TIDMDRX
RNS Number : 7670J
Drax Group PLC
15 December 2022
15 December 2022
Drax Group plc
("Drax", "the Group", "Drax Group", "the Company"; Symbol:
DRX)
Trading Update - critical role supporting UK energy system and
progress with BECCS
Operational Highlights
-- Critical role supporting UK energy system with biomass, pumped storage and hydro
-- System support - strong pumped storage and hydro performance in H2-22
-- Strong contracted power sales 2022-24
-- >99% of generation from renewables - biomass, pumped storage and hydro
-- Jan to Nov Drax generated 20% of UK renewables at peak demand and 11% in total
Financial Highlights
-- 2022 Adjusted EBITDA(1) now slightly above the top of the range of analyst expectations(2)

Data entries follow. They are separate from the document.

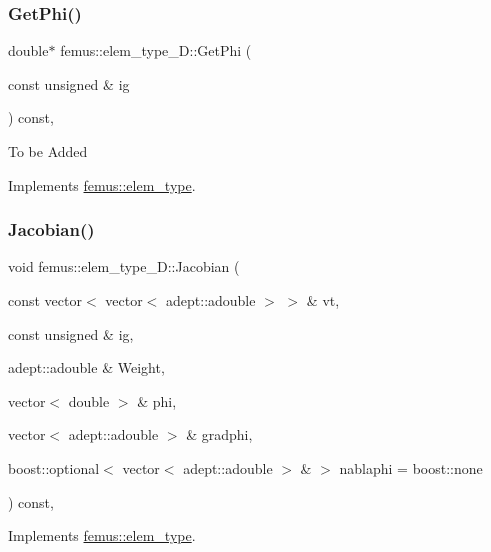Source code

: \subsubsection{\texorpdfstring{Get\+Phi()}{GetPhi()}}
{\footnotesize\ttfamily double$\ast$ femus\+::elem\+\_\+type\+\_\+D\+::\+Get\+Phi (\begin{DoxyParamCaption}\item[{const unsigned \&}]{ig }\end{DoxyParamCaption}) const\hspace{0.3cm}{\ttfamily [inline]}, {\ttfamily [virtual]}}

To be Added 

Implements \mbox{\hyperlink{classfemus_1_1elem__type_a2aa2a37b15debbee27918f5e3f2df6b3}{femus\+::elem\+\_\+type}}.

\mbox{\label{classfemus_1_1elem__type__2_d_af8ad48cebf3ed72aa7d718129bbc381f}} 
\subsubsection{\texorpdfstring{Jacobian()}{Jacobian()}\hspace{0.1cm}{\footnotesize\ttfamily [1/4]}}
{\footnotesize\ttfamily void femus\+::elem\+\_\+type\+\_\+D\+::\+Jacobian (\begin{DoxyParamCaption}\item[{const vector$<$ vector$<$ adept\+::adouble $>$ $>$ \&}]{vt,  }\item[{const unsigned \&}]{ig,  }\item[{adept\+::adouble \&}]{Weight,  }\item[{vector$<$ double $>$ \&}]{phi,  }\item[{vector$<$ adept\+::adouble $>$ \&}]{gradphi,  }\item[{boost\+::optional$<$ vector$<$ adept\+::adouble $>$ \& $>$}]{nablaphi = {\ttfamily boost\+:\+:none} }\end{DoxyParamCaption}) const\hspace{0.3cm}{\ttfamily [inline]}, {\ttfamily [virtual]}}



Implements \mbox{\hyperlink{classfemus_1_1elem__type_a937b1d5ecbeed3b17db831264a3492fa}{femus\+::elem\+\_\+type}}.

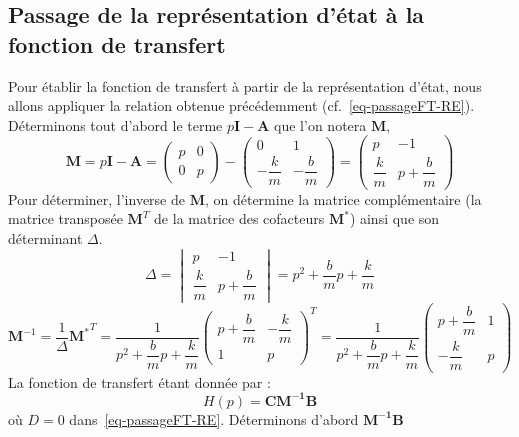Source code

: \subsection{Passage de la représentation d'état à la fonction de transfert}
Pour établir la fonction de transfert à partir de la représentation d'état, nous
allons appliquer la relation obtenue précédemment (cf.~\cref{eq-passageFT-RE}).
Déterminons tout d'abord le terme $p\boldsymbol{I}-\boldsymbol{A}$ que l'on 
notera $\boldsymbol{M}$,
\[
    \boldsymbol{M}=
    p\boldsymbol{I}-\boldsymbol{A}=
    \begin{pmatrix}
        p&0\\
        0&p
    \end{pmatrix}-
    \begin{pmatrix}
        0 & 1 \\[1em]
        -\dfrac{k}{m} & -\dfrac{b}{m}
    \end{pmatrix}=
    \begin{pmatrix}
        p & -1 \\
        \dfrac{k}{m} & p+\dfrac{b}{m}
    \end{pmatrix}
\]
Pour déterminer, l'inverse de $\boldsymbol{M}$, on détermine la matrice
complémentaire (la matrice transposée $\boldsymbol{M}^T$ de la matrice des 
cofacteurs $\boldsymbol{M^*}$) ainsi que son déterminant $\Delta$.
\[
    \Delta=
    \begin{vmatrix} 
        p & -1 \\[1em]
        \dfrac{k}{m} & p+\dfrac{b}{m}
    \end{vmatrix}=
    p^2+\dfrac{b}{m}p+\dfrac{k}{m}
\]
\[
    \boldsymbol{M}^{-1}=\dfrac{1}{\Delta}\boldsymbol{M^*}^T=
    \dfrac{1}{p^2+\dfrac{b}{m}p+\dfrac{k}{m}}
    \begin{pmatrix}
        p+\dfrac{b}{m} & -\dfrac{k}{m}\\[1em]
        1 & p
    \end{pmatrix}^T=
    \dfrac{1}{p^2+\dfrac{b}{m}p+\dfrac{k}{m}}
    \begin{pmatrix}
        p+\dfrac{b}{m} & 1 \\[1em]
        -\dfrac{k}{m} & p
    \end{pmatrix}
\]
La fonction de transfert étant donnée par :
\[
    H(p)=\boldsymbol{C}\boldsymbol{M^{-1}}\boldsymbol{B}
\]
où $D=0$ dans~\cref{eq-passageFT-RE}.
Déterminons d'abord $\boldsymbol{M^{-1}}\boldsymbol{B}$
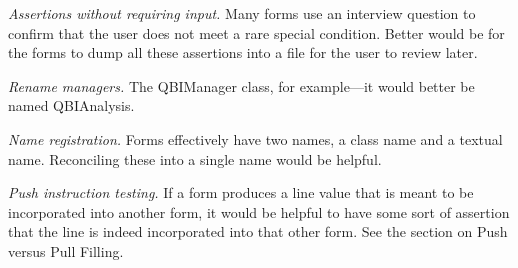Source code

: \emph{Assertions without requiring input.} Many forms use an interview question
to confirm that the user does not meet a rare special condition. Better would be
for the forms to dump all these assertions into a file for the user to review
later.

\emph{Rename managers.} The QBIManager class, for example---it would better be
named QBIAnalysis.

\emph{Name registration.} Forms effectively have two names, a class name and a
textual name. Reconciling these into a single name would be helpful.

\emph{Push instruction testing.} If a form produces a line value that is meant
to be incorporated into another form, it would be helpful to have some sort of
assertion that the line is indeed incorporated into that other form. See the
section on Push versus Pull Filling.
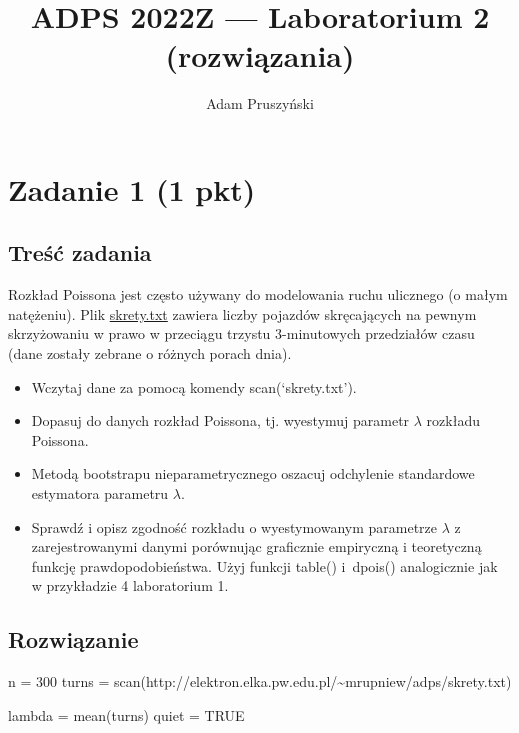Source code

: \documentclass[
]{article}
\title{ADPS 2022Z --- Laboratorium 2 (rozwiązania)}
\author{Adam Pruszyński}
\date{}
\newenvironment{Shaded}{\begin{snugshade}}{\end{snugshade}}
\newcommand{\ConstantTok}[1]{\textcolor[rgb]{0.00,0.00,0.00}{#1}}
\newcommand{\DecValTok}[1]{\textcolor[rgb]{0.00,0.00,0.81}{#1}}
\newcommand{\FunctionTok}[1]{\textcolor[rgb]{0.00,0.00,0.00}{#1}}
\newcommand{\NormalTok}[1]{#1}
\newcommand{\OtherTok}[1]{\textcolor[rgb]{0.56,0.35,0.01}{#1}}
\newcommand{\StringTok}[1]{\textcolor[rgb]{0.31,0.60,0.02}{#1}}
\begin{document}
\maketitle

\hypertarget{zadanie-1-1-pkt}{%
\section{Zadanie 1 (1 pkt)}\label{zadanie-1-1-pkt}}

\hypertarget{treux15bux107-zadania}{%
\subsection{Treść zadania}\label{treux15bux107-zadania}}

Rozkład Poissona jest często używany do modelowania ruchu ulicznego (o
małym natężeniu). Plik
\href{http://elektron.elka.pw.edu.pl/~mrupniew/adps/skrety.txt}{skrety.txt}
zawiera liczby pojazdów skręcających na pewnym skrzyżowaniu w prawo w
przeciągu trzystu 3-minutowych przedziałów czasu (dane zostały zebrane o
różnych porach dnia).

\begin{itemize}
\item
  Wczytaj dane za pomocą komendy scan(`skrety.txt').
\item
  Dopasuj do danych rozkład Poissona, tj. wyestymuj parametr \(\lambda\)
  rozkładu Poissona.
\item
  Metodą bootstrapu nieparametrycznego oszacuj odchylenie standardowe
  estymatora parametru \(\lambda\).
\item
  Sprawdź i opisz zgodność rozkładu o wyestymowanym parametrze
  \(\lambda\) z zarejestrowanymi danymi porównując graficznie empiryczną
  i teoretyczną funkcję prawdopodobieństwa. Użyj funkcji table()
  i~dpois() analogicznie jak w przykładzie 4 laboratorium 1.
\end{itemize}

\hypertarget{rozwiux105zanie}{%
\subsection{Rozwiązanie}\label{rozwiux105zanie}}

\begin{Shaded}
\begin{Highlighting}[]
\NormalTok{n }\OtherTok{=} \DecValTok{300}
\NormalTok{turns }\OtherTok{=} \FunctionTok{scan}\NormalTok{(}\StringTok{\textquotesingle{}http://elektron.elka.pw.edu.pl/\textasciitilde{}mrupniew/adps/skrety.txt\textquotesingle{}}\NormalTok{)}

\NormalTok{lambda }\OtherTok{=} \FunctionTok{mean}\NormalTok{(turns)}
\NormalTok{quiet }\OtherTok{=} \ConstantTok{TRUE} 
\end{Highlighting}
\end{Shaded}
\end{document}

-- Remain on track to be significantly below 2x net debt to Adjusted EBITDA by the end of 2022
Strategic Highlights
-- Growing global demand for negative emissions and increasing opportunities for BECCS
-- Development of North American options including two new-build
BECCS power stations, a pellet plant with BECCS and
coal-to-biomass-to-BECCS
-- c.GBP30 million development expenditure in 2023 to support options in North America
-- MoU signed for sale of 2Mt of Carbon Dioxide Removal (CDR) certificates
-- UK BECCS
-- "Track 1" Power-BECCS application submitted, shortlisted projects selected in Q1-23
-- UK Government - publication of Power-BECCS business model consultation
-- Pellet Production
-- c.$300m investment in new US pellet plant, port and capacity expansion - c.0.6Mt
-- 90kt pellet plant acquired - Princeton, British Columbia
Drax Group CEO, Will Gardiner said: "Drax plays a critical role
in supporting the UK energy system, generating more renewable power
by output than any other company. During the difficult winter
ahead, we will continue to optimise our biomass operations to
ensure that more renewable power is available, when the country
needs it most.
"As governments around the world increasingly look to introduce
supportive policies for carbon removals, Drax is considering more
exciting global opportunities for deployment of BECCS, advancing
our ambition to be a leader in this critical technology.
"Drax is a growing, international business at the heart of the
green energy transition and we are accelerating our plans to invest
billions of pounds in critical renewable energy and carbon removal
technologies which could create thousands of jobs and generate the
secure, renewable power that this planet urgently needs."
Pellet Production
The Group's sustainable biomass pellet business has continued to
support efforts to optimise biomass power generation and security
of supply in the UK at times of higher demand this winter.
As outlined at the Group's half year results, in July 2022,
there has been an incremental increase in costs in North America,
primarily in transportation and utility costs. These cost increases
have continued in the second half of 2022 and taken together with
costs incurred in providing supply-side flexibility, production
costs for the business are expected to be higher in 2022 and 2023.
These increased costs have been considered in an adjusted transfer
price, which was implemented in the second half of the 2022.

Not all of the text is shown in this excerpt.